Si sur le plan économique, les choses ne semblent pas aller aussi vite que le voudraient les Sénégalais, les autorités de ce pays ne chôment pas du tout en matière de reddition des comptes. Et comme le disent les plus hautes autorités de l’Etat, sur ce point, nul ne pourrait se croire intouchable. Surtout après les révélations contenues dans le rapport de la Cour des comptes portant sur la gestion des finances publiques pour la période allant de 2019 à 2024. Des autorités politiques ont commencé à être entendues, et les militaires sont aussi dans la file, attendant leur tour.
Le Quotidien a appris que le procureur de la République du Pôle financier a demandé hier au Chef d’état-major de l’Armée de l’air, le Général de Brigade El Hadj Niang, d’autoriser l’audition par la Division des investigations criminelles (Dic), de «toute autorité militaire et la communication de tout document» qui pourrait porter sur les enquêtes ouvertes. Ce qui semble intéresser les limiers de la police tourne essentiellement, en ce moment, autour du contrat d’équipements militaires signé en février 2022 entre l’Etat-major de l’Armée de l’air et la société turque «Baykar Makina». Le Pôle financier est intéressé par les modalités du contrat et les conditions dans lesquelles il a été passé. Les services du Commissaire Mamadou Lamine Niang souhaiteraient, en plus de l’audition des personnes concernées, que tous les documents pouvant intéresser l’enquête en cours leur soient remis.
Même si cela n’est pas dit dans le document, le libellé de la demande semble pointer du doigt l’actuel ministre des Forces armées, le Général Birame Diop.
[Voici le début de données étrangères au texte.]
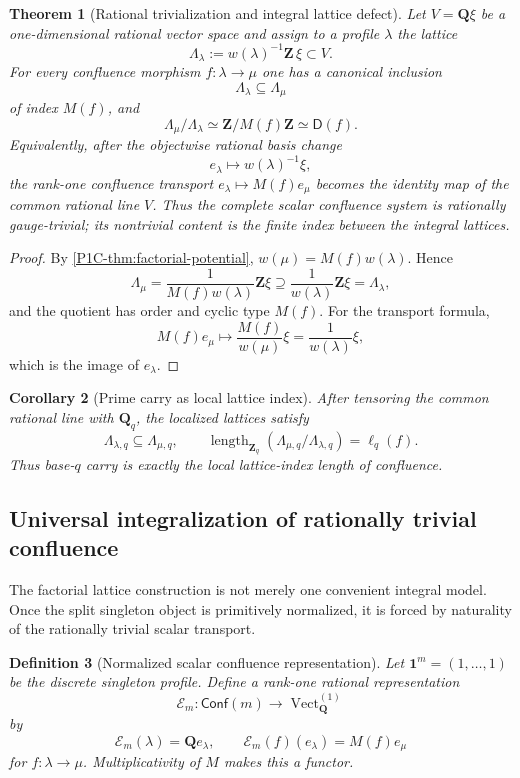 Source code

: \documentclass[11pt]{article}
\newtheorem{theorem}{Theorem}[section]
\newtheorem{corollary}[theorem]{Corollary}
\newtheorem{definition}[theorem]{Definition}
\theoremstyle{remark}
\newcommand{\Z}{\mathbf Z}
\providecommand{\Q}{\mathbf Q}
\begin{document}
\begin{theorem}[Rational trivialization and integral lattice defect]\label{P1C-thm:rational-lattice-trivialization}
Let $V=\Q\xi$ be a one-dimensional rational vector space and assign to a profile $\lambda$ the lattice
\[
 \boxed{
 \Lambda_\lambda:=w(\lambda)^{-1}\Z\,\xi\subset V.}
\]
For every confluence morphism $f:\lambda\to\mu$ one has a canonical inclusion
\[
 \Lambda_\lambda\subseteq\Lambda_\mu
\]
of index $M(f)$, and
\[
 \boxed{
 \Lambda_\mu/\Lambda_\lambda\simeq\Z/M(f)\Z\simeq\mathsf D(f).}
\]
Equivalently, after the objectwise rational basis change
\[
 e_\lambda\longmapsto w(\lambda)^{-1}\xi,
\]
the rank-one confluence transport $e_\lambda\mapsto M(f)e_\mu$ becomes the identity map of the
common rational line $V$.  Thus the complete scalar confluence system is rationally gauge-trivial;
its nontrivial content is the finite index between the integral lattices.
\end{theorem}

\begin{proof}
By \cref{P1C-thm:factorial-potential}, $w(\mu)=M(f)w(\lambda)$.  Hence
\[
 \Lambda_\mu
 =\frac1{M(f)w(\lambda)}\Z\xi
 \supseteq
 \frac1{w(\lambda)}\Z\xi
 =\Lambda_\lambda,
\]
and the quotient has order and cyclic type $M(f)$.  For the transport formula,
\[
 M(f)e_\mu\longmapsto
 \frac{M(f)}{w(\mu)}\xi
 =\frac1{w(\lambda)}\xi,
\]
which is the image of $e_\lambda$.
\end{proof}

\begin{corollary}[Prime carry as local lattice index]\label{P1C-cor:q-carry-lattice-index}
After tensoring the common rational line with $\Q_q$, the localized lattices satisfy
\[
 \Lambda_{\lambda,q}\subseteq\Lambda_{\mu,q},
 \qquad
 \boxed{
 \operatorname{length}_{\Z_q}
 (\Lambda_{\mu,q}/\Lambda_{\lambda,q})
 =\ell_q(f).}
\]
Thus base-$q$ carry is exactly the local lattice-index length of confluence.
\end{corollary}


\subsection{Universal integralization of rationally trivial confluence}

The factorial lattice construction is not merely one convenient integral model.  Once the split
singleton object is primitively normalized, it is forced by naturality of the rationally trivial scalar
transport.

\begin{definition}[Normalized scalar confluence representation]\label{P1C-def:scalar-confluence-representation}
Let $\mathbf1^m=(1,\ldots,1)$ be the discrete singleton profile.  Define a rank-one rational
representation
\[
 \mathscr E_m:\mathsf{Conf}(m)\longrightarrow \operatorname{Vect}^{(1)}_{\Q}
\]
by
\[
 \mathscr E_m(\lambda)=\Q e_\lambda,
 \qquad
 \mathscr E_m(f)(e_\lambda)=M(f)e_\mu
\]
for $f:\lambda\to\mu$.  Multiplicativity of $M$ makes this a functor.
\end{definition}
\end{document}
L’Armée de l’air dont il a assuré le commandement en chef de 2015 à 2017, est aujourd’hui au cœur des enquêtes de la Dic. Ces enquêtes porteraient sur la période de 2015 à 2020. Il semblerait même que le chef de l’Etat Diomaye Faye avait activé l’Inspection générale d’Etat (Ige) pour une enquête dont les conclusions n’ont pas été tendres. Des personnes bien informées ont parlé de «surfacturation des équipements militaires commandés, payés et non livrés». Rien ne dit que le Général Diop ait déjà été entendu par les policiers, ou même qu’il le sera, même si la requête du Commissaire Niang ne met de côté aucune autorité militaire, si haut placée serait-elle.
En plus du marché d’armement avec les Turcs, le Parquet financier aurait également dans sa ligne de mire, plusieurs autres marchés passés par la Grande Muette dont certains avec des compagnies israéliennes. Toujours bien informées, certaines personnes disent que les autorités politiques auraient donné mandat aux enquêteurs de ne pas se laisser limiter par l’argument du «Secret Défense» qui pourrait leur être opposé. On verra s’ils vont se laisser pousser des ailes.